It appears that Rstan has some of this functionality via the grad_log_prob() function for the stanfit object: log_prob and grad_log_prob functions — log_prob-methods • rstan.
So the idea is that you create a custom lp in a .stan file, use Rstan to sample with 0 chains, which throws a warning but still creates the stanfit object. Then use grad_log_prob() to get an S4 class function. Since the Stan model is called with the full data as an argument (vector for y and matrix for X) this seems to partially resolve the question of applying to a vector of input data.
I recently used some awkward string manipulations in R along with the deriv() function to create functions for the gradient and hessian of lp for a logistic regression for a toy aymptotics example. I know this is a simple example that others have asked about (Automatic differentiation with stan math - #16 by bbbales2) but it demonstrate the usefulness of stan and autodiff which readily applies to a general lp. See comparisons below.
One current limitation with this Rstan solution is that only the gradient of the lp and not the hessian is provided. Is there a way to get the hessian via Rstan, or is a more custom approach via Rcpp and StanHeaders the best option?

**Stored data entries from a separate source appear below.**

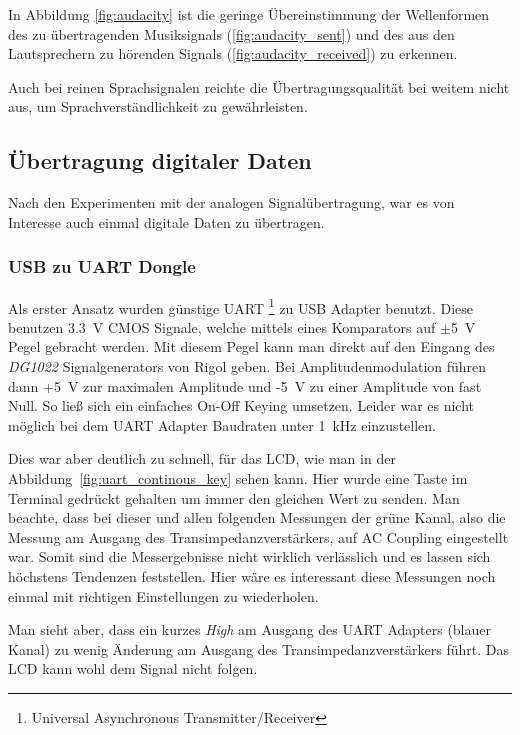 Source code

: \documentclass[12pt,a4paper]{article}
\begin{document}
In Abbildung \ref{fig:audacity} ist die geringe Übereinstimmung der Wellenformen des zu übertragenden Musiksignals (\ref{fig:audacity_sent}) und des aus den Lautsprechern zu hörenden Signals (\ref{fig:audacity_received}) zu erkennen.

Auch bei reinen Sprachsignalen reichte die Übertragungsqualität bei weitem nicht aus, um Sprachverständlichkeit zu gewährleisten.

\subsection{Übertragung digitaler Daten}
Nach den Experimenten mit der analogen Signalübertragung, war es von Interesse auch einmal digitale Daten zu übertragen.

\subsubsection{USB zu UART Dongle}
Als erster Ansatz wurden günstige UART \footnote{Universal Asynchronous Transmitter/Receiver} zu USB Adapter benutzt. Diese benutzen \SI{3.3}{\volt}  CMOS Signale, welche mittels eines Komparators auf $\pm$\SI{5}{\volt} Pegel gebracht werden. Mit diesem Pegel kann man direkt auf den Eingang des \textit{DG1022} Signalgenerators von Rigol geben. Bei Amplitudenmodulation führen dann +\SI{5}{\volt} zur maximalen Amplitude und -\SI{5}{\volt}  zu einer Amplitude von fast Null. So ließ sich ein einfaches On-Off Keying umsetzen. Leider war es nicht möglich bei dem UART Adapter Baudraten unter \SI{1}{\kilo\hertz} einzustellen.

Dies war aber deutlich zu schnell, für das LCD, wie man in der Abbildung~\ref{fig:uart_continous_key} sehen kann. Hier wurde eine Taste im Terminal gedrückt gehalten um immer den gleichen Wert zu senden. Man beachte, dass bei dieser und allen folgenden Messungen der grüne Kanal, also die Messung am Ausgang des Transimpedanzverstärkers, auf AC Coupling eingestellt war. Somit sind die Messergebnisse nicht wirklich verlässlich und es lassen sich höchstens Tendenzen feststellen. Hier wäre es interessant diese Messungen noch einmal mit richtigen Einstellungen zu wiederholen.

Man sieht aber, dass ein kurzes \textit{High} am Ausgang des UART Adapters (blauer Kanal) zu wenig Änderung am Ausgang des Transimpedanzverstärkers führt. Das LCD kann wohl dem Signal nicht folgen.
\end{document}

Another possible limitation is if we generated new data (y,X), currently we’d need to create another stanfit object with this data as input. Is there a way to create an object like that produced by grad_log_prob() that also accepts both the parameters and the data as input?
RCode:
#compare deriv and Rstan for evaluating gradient and hessian
#Logistic regression with d covariates using deriv#
##Define lp and calculate grad and hessian##
#change d > 0 and repeat
d <- 1
xbeta <- paste("beta0 +", paste("beta", 1:d, "*", "x", 1:d, sep = "", collapse = " + "), sep = "")
beta <- paste("beta", 0:d, sep = "")
xd <- paste("x", 1:d, sep = "")
frm.str <- paste("~ (y *log((1+ exp(-1*(",
xbeta,
")) )^-1) + (1-y)*log(1-(1+ exp(-1*(",
xbeta,
")) )^-1))", sep = "")
arg <- c("y", xd, beta)
#R function for gradient and hessian
d1th <- deriv(as.formula(frm.str), namevec =beta, function.arg = arg, hessian = TRUE, func = TRUE)
#Generate y and set beta
n <- 100
beta0 <- 1
for(i in 1:d){
eval(parse(text = paste("x", i," <- rnorm(n,0,1)", sep = "") ) )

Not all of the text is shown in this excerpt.